Sesampai di rumah, Mim langsung mengempaskan tubuhnya di sofa ruang tamu. Ia menangis. Ranti menyusul kira-kira lima belas menit kemudian. Langsung masuk dan duduk di kursi yang berhadapan dengan Mim.
“Maafkan aku, Mim.” Ranti memohon.
Yang diajak bicara tak menyahut.
“Mim, aku minta maaf.” ulang Ranti.
Mim mengangkat kepala, menatap wajah sahabatnya dengan raut wajah tak keruan.
“Apa maksudmu melakukan ini?” Mim menghentkan tangis. Menggantinya dengan marah.
“Maaf,” Ranti seperti kehilangan hal-hal lain untuk diucapkan. Maaf saja yang ia ingat.
“Kita bersahabat dari dulu. Kamu paling mengerti tentangku.”
“Iya maaf, aku lancang. Kukira dengan membantumu bertemu Kang Alif, akan membuatmu senang.”
“Alif itu masa lalu, Ran. Dia jejak yang harus ditinggalkan. Dihapus jika perlu.”
“Aku melihatmu tidak sungguh-sungguh ingin pergi”
“Kamu sok tahu.”
“Aku sahabatmu, Mim. Tahu kapan kamu sedih, kapan kamu bahagia.”
“Kali ini kamu keliru.”
“Iya, sekali lagi maaf. Kang Alif ingin bertemu dan mengajakmu bicara.”
Mim terdiam. Pelupuk matanya membasah. Ada danau di situ.
“Dua hari lagi akan ada tamu datang ke rumah ini. Sepupu jauh bapak, dari Semarang.”
“Perjodohan?” Ranti mendesak.
Mim tak menjawab. Sebelum danau di mata itu tumpah, ia segera menangkupkan wajahnya ke bantal kursi yang sedari tadi ia dekap. Mim tergugu.
_________________
Konon tidak ada yang kebetulan dalam hidup. Semua hal sudah diatur sedemikian rupa. Setiap gerak muncul untuk sebuah alasan. Setiap kejadian adalah isyarat dan pertanda bagi kehidupan umat manusia.
“Al Ghazali menolak hukum kausalitas mutlak alam raya. Sebab, itu berarti menepikan eksistensi Tuhan dalam seluruh kejadian di bumi dan di langit. Allah mengetahui segala yang universal sekaligus partikular. Api membakar kertas bukan karena daya api, tapi karena Allah.
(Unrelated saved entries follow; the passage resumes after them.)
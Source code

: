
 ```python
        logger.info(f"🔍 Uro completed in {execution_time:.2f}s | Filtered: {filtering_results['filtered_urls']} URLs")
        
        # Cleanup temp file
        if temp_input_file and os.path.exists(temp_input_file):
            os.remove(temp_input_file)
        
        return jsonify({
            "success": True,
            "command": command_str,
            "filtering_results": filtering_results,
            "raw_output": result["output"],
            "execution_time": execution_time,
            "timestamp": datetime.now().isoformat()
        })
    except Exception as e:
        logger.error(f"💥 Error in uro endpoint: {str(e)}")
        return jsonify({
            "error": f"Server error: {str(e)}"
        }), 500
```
Air menenggelamkan benda-benda bukan akibat mutlak dari daya dan sifat air, tapi karena izin Allah. Jika semata karena hukum sebab-akibat, tentu tidak akan ada peristiwa Ibrahim tak mempan dibakar api dan Musa yang tidak bisa ditenggelamkan Laut Merah,” Alif menyudahi presentasinya, disambut aplaus meriah seisi ruang utama Grha Sabha Pramana Universitas Gajah Mada.
Penampilan Alif di ruang Konferensi Internasional Filsafat Islam siang itu adalah tali ikat pertama yang membuhul perasaannya dengan Mim.
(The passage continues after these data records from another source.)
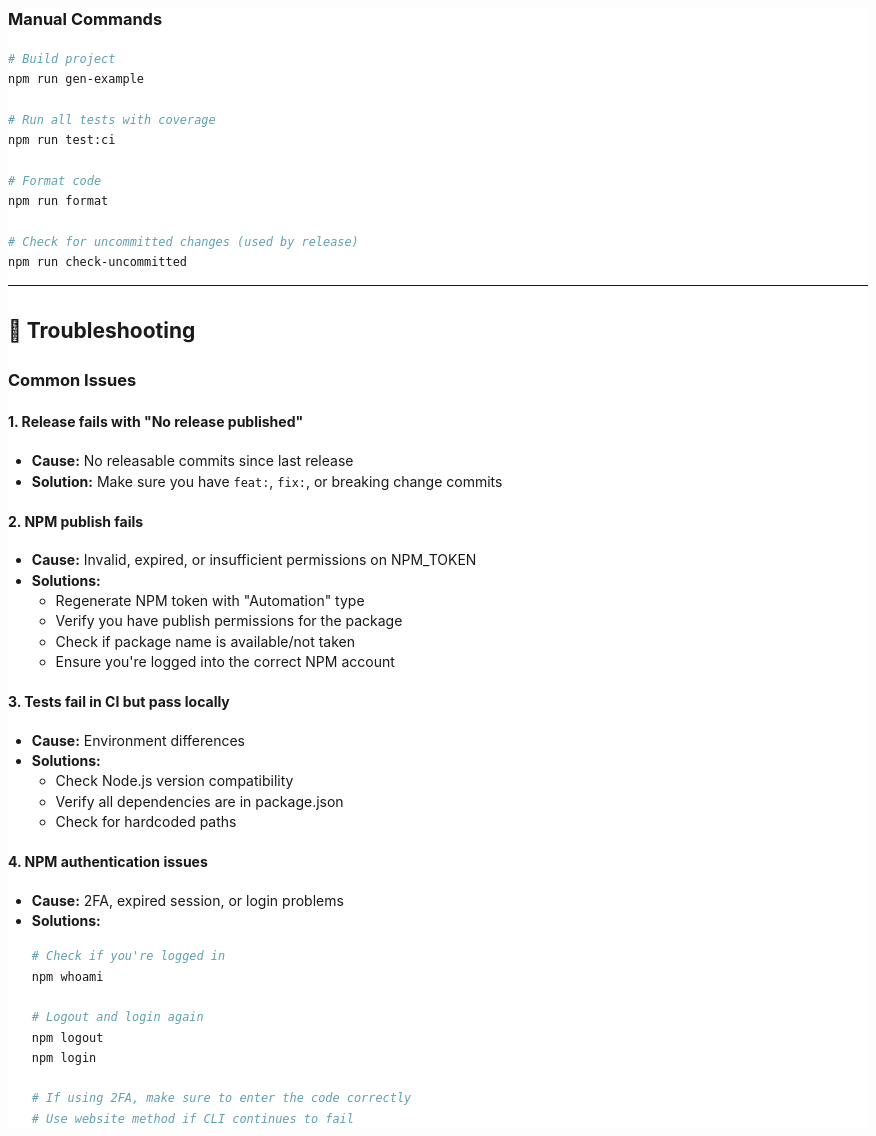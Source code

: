 ### **Manual Commands**

```bash
# Build project
npm run gen-example

# Run all tests with coverage
npm run test:ci

# Format code
npm run format

# Check for uncommitted changes (used by release)
npm run check-uncommitted
```

---

## 🚨 Troubleshooting

### **Common Issues**

#### 1. **Release fails with "No release published"**
- **Cause:** No releasable commits since last release
- **Solution:** Make sure you have `feat:`, `fix:`, or breaking change commits

#### 2. **NPM publish fails**
- **Cause:** Invalid, expired, or insufficient permissions on NPM_TOKEN
- **Solutions:** 
  - Regenerate NPM token with "Automation" type
  - Verify you have publish permissions for the package
  - Check if package name is available/not taken
  - Ensure you're logged into the correct NPM account

#### 3. **Tests fail in CI but pass locally**
- **Cause:** Environment differences
- **Solutions:**
  - Check Node.js version compatibility
  - Verify all dependencies are in package.json
  - Check for hardcoded paths

#### 4. **NPM authentication issues**
- **Cause:** 2FA, expired session, or login problems
- **Solutions:**
  ```bash
  # Check if you're logged in
  npm whoami
  
  # Logout and login again
  npm logout
  npm login
  
  # If using 2FA, make sure to enter the code correctly
  # Use website method if CLI continues to fail
  ```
“Kang Alif keren ya.” Ranti meminta persetujuan Mim untuk memuji kakak sepupunya.
“Iya. Lelaki pintar selalu menarik,” Mim merapikan jilbabnya.
“Apakah ini artinya kamu juga tertarik?” Ranti menyelidik.
Apakah ini artinya kamu ingin aku jadi sepupumu?
Ranti merengut. Mim tertawa.
Mereka berdua berjalan menyusuri Boulevard kampus yang terkenal itu. Malioboro dan Pasar Beringharjo tujuan selanjutnya. Niat utama ke Jogja kali ini adalah vakansi. Dua hari Ranti dan Mim berjalan-jalan menikmati Jogja dan segala hal menarik di dalamnya. Soal mendatangi kampus dan menjadi partisipan konferensi internasional di UGM, itu sebenarnya hanya trik marketing. Ikhtiar agar izin kepergian kepada orang tua menjadi lebih mudah dan licin. Ketemu Alif? Nah itu juga bonus. Sambil menyelam silakan minum air.
_________________
Selepas Isya’ mereka bertemu. Alif mengajak Ranti dan Mim menikmati Gudeg lesehan di Jalan Kaliurang, perempatan Kentungan. Menikmati gudeg, ceker, tempe mendoan, dan teh manis panas. Tiga muda mudi sekampung itu menikmati kebersamaan yang jarang. Alif sejak Tsanawiyah sudah meninggalkan kampung halaman. Nyantri di beberapa pesantren. Lalu memutuskan kuliah di Jogja hingga sekarang hampir lulus master di UIN Sunan Kalijaga. Mim dan Ranti di Surabaya. Mim tinggal menunggu wisuda. Ranti baru merampungkan Kuliah Kerja Nyata.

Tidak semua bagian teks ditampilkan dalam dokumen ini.